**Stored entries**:
⟨

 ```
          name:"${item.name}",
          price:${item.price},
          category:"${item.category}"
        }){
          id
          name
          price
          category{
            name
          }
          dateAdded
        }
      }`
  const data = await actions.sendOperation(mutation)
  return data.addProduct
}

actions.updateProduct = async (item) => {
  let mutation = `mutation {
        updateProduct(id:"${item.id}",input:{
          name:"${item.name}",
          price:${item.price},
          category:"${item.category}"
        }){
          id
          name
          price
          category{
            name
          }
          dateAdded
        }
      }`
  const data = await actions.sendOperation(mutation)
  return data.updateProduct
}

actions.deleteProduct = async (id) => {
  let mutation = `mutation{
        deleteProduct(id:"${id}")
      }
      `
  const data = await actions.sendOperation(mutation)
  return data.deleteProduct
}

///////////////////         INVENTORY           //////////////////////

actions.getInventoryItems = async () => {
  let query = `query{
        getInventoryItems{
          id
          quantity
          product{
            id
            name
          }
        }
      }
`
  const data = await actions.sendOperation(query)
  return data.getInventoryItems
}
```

⟩

**Exercise prompt**: Go through the records above and copy every line holding the word "query".

**Solution below**:
  let query = `query{
  const data = await actions.sendOperation(query)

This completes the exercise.